- Born: 27 August 1970 (age 55)
- Occupations: Chemist and academic

Academic background
- Education: Eng. M.Sc. Ph.D.
- Alma mater: École Supérieure de Physique et de Chimie Industrielles de la Ville de Paris Université Paris VI University of Versailles Saint-Quentin-en-Yvelines

Academic work
- Institutions: Paris Sciences et Lettres University University of Versailles Saint-Quentin-en-Yvelines

= Christian Serre =

French chemist (born 1970)

Christian Serre (born 27 August 1970) is a French chemist and academic. He is a research director at the National Center for Scientific Research (CNRS) and the head of the Institute of Porous Materials of Paris.

Serre's research interests include the synthesis and applications of porous hybrid solids, such as metal-organic frameworks. He has received the CNRS Bronze Medal, the Solid State Chemistry Award from the French Chemical Society, and the Berthelot Medal from the French Academy of Sciences. He is also an elected member of the French Academy of Sciences.

==Education==
Serre earned an engineering degree from the École Supérieure de Physique et de Chimie Industrielles de la Ville de Paris (ESPCI) in 1994. He completed an M.Sc. in Physical Chemistry at Université Paris VI in 1995. In 1999, he received his Ph.D. in Materials Chemistry from the University of Versailles Saint-Quentin-en-Yvelines.

==Career==
Serre's academic career includes his appointment as a CNRS research scientist at the Université de Versailles Saint-Quentin-en-Yvelines from 2001 to 2009. He then became CNRS research director at the same institute from 2009 to 2016. In 2016, he established the Institute of Porous Materials of Paris at the École Normale Supérieure, ESPCI Paris, the CNRS, and PSL University. He also headed the Paris region priority project 'Respore' from 2017 to 2021 and has also been a director of the 'MaTerRE' Paris region priority project. In 2021, he co-founded the startup Squair Tech.

==Research==
Serre's research has centered on the design and applications of metal–organic frameworks (MOFs), to improve performance in advanced nanomaterials with a focus on controlled structural modifications.

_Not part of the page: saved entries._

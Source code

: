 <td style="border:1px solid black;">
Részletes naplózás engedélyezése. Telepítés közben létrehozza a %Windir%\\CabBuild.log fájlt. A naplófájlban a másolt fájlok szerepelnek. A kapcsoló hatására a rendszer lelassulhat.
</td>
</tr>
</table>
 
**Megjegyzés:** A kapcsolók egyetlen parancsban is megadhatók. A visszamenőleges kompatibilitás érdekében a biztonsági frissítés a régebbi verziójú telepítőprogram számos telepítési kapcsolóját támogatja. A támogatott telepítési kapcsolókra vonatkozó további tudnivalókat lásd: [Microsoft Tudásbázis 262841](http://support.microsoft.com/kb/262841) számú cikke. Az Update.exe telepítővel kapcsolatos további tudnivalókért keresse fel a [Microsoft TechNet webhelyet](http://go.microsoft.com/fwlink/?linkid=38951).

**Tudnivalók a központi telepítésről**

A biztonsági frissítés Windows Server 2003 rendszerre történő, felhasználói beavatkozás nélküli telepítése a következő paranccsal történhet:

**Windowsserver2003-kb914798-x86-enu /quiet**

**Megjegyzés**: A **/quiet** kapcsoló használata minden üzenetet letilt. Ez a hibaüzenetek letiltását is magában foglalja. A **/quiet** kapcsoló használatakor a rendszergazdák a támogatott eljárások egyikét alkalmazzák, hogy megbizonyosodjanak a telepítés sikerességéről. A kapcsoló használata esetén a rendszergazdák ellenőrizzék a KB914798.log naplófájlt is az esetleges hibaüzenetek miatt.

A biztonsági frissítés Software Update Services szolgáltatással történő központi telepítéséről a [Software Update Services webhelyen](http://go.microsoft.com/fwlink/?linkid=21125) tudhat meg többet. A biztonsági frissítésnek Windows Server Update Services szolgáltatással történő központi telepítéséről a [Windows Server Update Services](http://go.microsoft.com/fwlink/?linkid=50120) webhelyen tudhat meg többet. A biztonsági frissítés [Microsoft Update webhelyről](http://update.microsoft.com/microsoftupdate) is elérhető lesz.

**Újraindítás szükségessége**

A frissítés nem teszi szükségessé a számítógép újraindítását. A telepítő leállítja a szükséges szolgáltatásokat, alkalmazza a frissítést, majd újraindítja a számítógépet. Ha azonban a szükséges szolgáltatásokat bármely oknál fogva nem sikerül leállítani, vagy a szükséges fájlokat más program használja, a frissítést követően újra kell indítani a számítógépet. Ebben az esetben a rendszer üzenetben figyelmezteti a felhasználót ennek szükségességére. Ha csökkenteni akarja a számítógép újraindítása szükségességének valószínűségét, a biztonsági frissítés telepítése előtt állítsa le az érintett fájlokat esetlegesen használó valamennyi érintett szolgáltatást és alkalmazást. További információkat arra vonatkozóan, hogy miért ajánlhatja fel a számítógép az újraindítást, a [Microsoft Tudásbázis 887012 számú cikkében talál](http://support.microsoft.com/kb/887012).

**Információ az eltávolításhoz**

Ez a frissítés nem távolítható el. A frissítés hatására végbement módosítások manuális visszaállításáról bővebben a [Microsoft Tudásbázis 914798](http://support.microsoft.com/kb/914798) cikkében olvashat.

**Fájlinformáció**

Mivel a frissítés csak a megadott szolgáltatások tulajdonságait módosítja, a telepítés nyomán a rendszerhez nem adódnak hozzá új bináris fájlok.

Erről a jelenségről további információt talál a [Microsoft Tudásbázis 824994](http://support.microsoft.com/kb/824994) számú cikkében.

Serre worked on the synthesis of iron-, chromium- and aluminum based MIL series, demonstrating how typology control and linker functionalization can be used to tune pore environments and generate large-pore, robust structures. He has also highlighted the scale-up and development of “green” MOFs, for sustainable synthesis practices on MOF structure and performance.

Serre's research on robust scalable MOFs has explored polymorphism, hydrophilicity, and water adsorption.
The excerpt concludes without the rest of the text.